§ **Work item**: Needed from the entries below: every line that holds the word "lookingdreamer".

§ **Task material**:
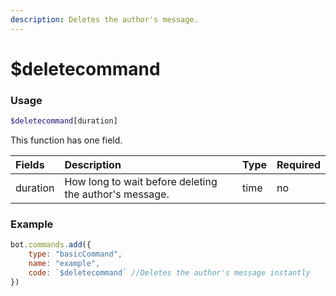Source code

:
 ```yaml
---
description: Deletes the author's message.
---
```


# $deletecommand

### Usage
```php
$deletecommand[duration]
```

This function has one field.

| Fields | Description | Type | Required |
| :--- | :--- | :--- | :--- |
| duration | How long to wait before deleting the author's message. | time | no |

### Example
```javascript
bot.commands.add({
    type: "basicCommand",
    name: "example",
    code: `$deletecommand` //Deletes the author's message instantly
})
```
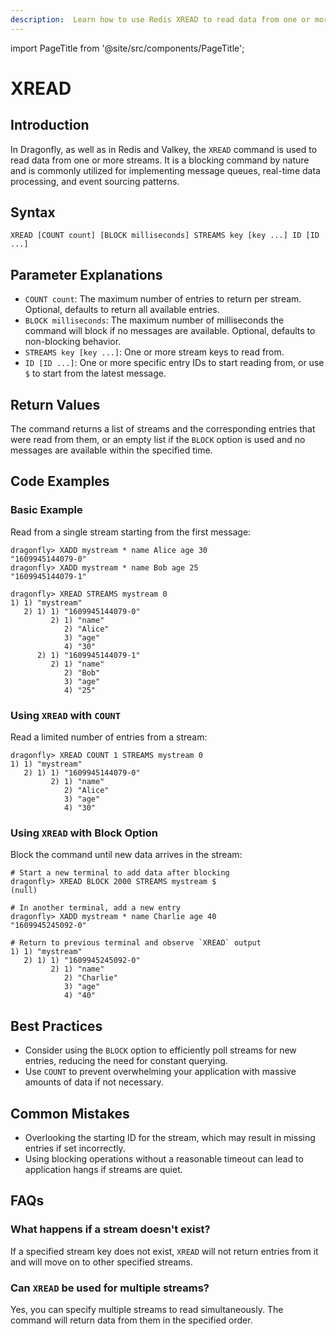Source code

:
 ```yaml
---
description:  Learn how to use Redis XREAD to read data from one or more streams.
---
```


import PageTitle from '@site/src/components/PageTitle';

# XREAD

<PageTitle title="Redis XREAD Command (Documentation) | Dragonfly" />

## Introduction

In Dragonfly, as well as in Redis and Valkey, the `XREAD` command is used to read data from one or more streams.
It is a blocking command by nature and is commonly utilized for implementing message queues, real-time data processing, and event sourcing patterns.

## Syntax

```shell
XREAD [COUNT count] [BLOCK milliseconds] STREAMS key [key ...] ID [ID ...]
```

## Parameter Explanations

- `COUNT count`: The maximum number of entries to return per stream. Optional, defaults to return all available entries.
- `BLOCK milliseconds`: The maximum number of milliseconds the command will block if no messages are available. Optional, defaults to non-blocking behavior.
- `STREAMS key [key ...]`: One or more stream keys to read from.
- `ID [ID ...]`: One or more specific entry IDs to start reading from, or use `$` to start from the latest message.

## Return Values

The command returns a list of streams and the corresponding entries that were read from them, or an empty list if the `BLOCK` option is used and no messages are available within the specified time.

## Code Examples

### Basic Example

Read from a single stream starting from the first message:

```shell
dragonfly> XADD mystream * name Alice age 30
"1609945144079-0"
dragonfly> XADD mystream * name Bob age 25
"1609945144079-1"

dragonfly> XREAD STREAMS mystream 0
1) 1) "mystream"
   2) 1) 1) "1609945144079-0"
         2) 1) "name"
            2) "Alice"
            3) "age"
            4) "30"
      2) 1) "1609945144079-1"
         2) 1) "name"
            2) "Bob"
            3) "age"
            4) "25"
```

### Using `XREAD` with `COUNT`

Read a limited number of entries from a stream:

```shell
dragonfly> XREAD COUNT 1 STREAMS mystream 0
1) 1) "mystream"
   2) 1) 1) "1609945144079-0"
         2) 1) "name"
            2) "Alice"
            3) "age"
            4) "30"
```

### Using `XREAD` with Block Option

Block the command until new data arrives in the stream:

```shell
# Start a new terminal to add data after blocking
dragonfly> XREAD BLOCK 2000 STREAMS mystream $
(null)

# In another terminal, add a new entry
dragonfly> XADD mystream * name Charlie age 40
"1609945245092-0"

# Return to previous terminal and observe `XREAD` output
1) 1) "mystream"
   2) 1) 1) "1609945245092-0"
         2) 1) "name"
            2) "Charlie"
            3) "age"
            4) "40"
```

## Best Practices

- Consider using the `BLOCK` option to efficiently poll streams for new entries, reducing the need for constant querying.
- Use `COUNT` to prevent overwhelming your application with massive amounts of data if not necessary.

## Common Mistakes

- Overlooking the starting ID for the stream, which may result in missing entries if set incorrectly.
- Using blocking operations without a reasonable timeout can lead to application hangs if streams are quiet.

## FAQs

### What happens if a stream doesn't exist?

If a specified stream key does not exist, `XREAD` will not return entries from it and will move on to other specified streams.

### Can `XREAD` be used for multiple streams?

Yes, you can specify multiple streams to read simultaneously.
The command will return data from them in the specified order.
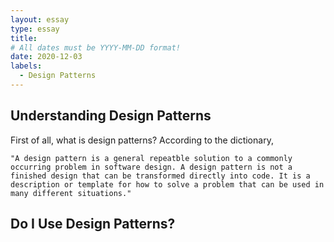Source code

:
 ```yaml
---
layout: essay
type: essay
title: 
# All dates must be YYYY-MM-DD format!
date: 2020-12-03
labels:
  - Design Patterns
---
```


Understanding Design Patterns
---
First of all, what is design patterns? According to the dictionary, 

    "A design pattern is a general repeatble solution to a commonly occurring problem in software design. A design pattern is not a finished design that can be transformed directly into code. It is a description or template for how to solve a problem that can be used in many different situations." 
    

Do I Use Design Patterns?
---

...

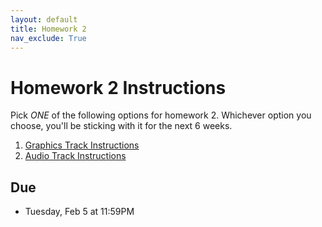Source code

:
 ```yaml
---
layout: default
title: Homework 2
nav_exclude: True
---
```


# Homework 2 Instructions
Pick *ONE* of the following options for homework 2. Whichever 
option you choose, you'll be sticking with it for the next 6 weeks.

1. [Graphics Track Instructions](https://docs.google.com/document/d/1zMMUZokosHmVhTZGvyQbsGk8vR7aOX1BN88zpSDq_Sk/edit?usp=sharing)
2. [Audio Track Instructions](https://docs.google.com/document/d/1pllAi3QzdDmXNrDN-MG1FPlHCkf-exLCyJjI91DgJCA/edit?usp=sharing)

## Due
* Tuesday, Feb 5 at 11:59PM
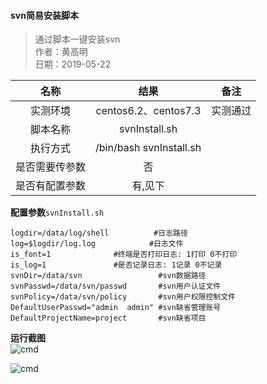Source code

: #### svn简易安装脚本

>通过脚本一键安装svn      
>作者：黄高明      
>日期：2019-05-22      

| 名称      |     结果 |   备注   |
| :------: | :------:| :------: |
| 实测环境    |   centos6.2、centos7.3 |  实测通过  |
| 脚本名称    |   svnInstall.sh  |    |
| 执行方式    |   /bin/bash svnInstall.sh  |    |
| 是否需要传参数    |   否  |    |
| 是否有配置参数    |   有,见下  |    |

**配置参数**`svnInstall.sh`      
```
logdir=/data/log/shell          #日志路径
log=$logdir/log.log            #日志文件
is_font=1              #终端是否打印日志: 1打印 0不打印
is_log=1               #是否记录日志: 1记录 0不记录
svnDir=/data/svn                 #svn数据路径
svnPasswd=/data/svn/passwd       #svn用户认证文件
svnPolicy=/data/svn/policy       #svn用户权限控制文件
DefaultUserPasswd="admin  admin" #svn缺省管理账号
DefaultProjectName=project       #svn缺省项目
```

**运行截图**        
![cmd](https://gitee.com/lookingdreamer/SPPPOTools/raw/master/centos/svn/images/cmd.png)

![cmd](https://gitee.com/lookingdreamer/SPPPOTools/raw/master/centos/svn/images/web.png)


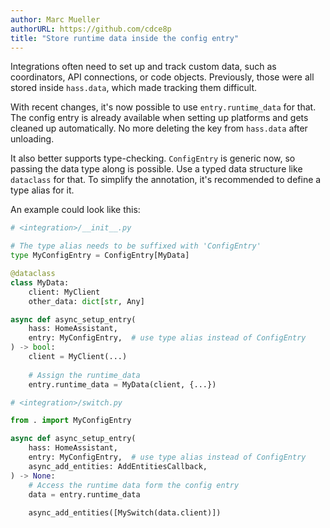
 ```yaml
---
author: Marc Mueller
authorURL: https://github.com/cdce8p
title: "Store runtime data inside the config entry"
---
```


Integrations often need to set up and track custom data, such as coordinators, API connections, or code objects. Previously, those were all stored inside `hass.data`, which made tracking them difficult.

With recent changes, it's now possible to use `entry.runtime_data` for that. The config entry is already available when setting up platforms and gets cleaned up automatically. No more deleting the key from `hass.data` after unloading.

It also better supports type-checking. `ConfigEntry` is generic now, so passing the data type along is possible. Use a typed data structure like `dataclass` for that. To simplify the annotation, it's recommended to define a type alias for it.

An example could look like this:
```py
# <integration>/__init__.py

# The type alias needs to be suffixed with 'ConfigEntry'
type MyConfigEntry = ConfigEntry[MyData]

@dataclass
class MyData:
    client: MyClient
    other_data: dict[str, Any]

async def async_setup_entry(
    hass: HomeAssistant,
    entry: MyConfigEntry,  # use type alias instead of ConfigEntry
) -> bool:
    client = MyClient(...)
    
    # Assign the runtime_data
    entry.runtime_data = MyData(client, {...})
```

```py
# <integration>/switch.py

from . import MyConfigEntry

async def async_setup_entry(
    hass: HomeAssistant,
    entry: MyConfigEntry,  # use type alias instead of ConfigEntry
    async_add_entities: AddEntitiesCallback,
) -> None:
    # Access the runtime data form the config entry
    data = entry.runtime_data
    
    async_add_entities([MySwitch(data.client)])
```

§ **Output of the task**:
![cmd](https://gitee.com/lookingdreamer/SPPPOTools/raw/master/centos/svn/images/cmd.png)
![cmd](https://gitee.com/lookingdreamer/SPPPOTools/raw/master/centos/svn/images/web.png)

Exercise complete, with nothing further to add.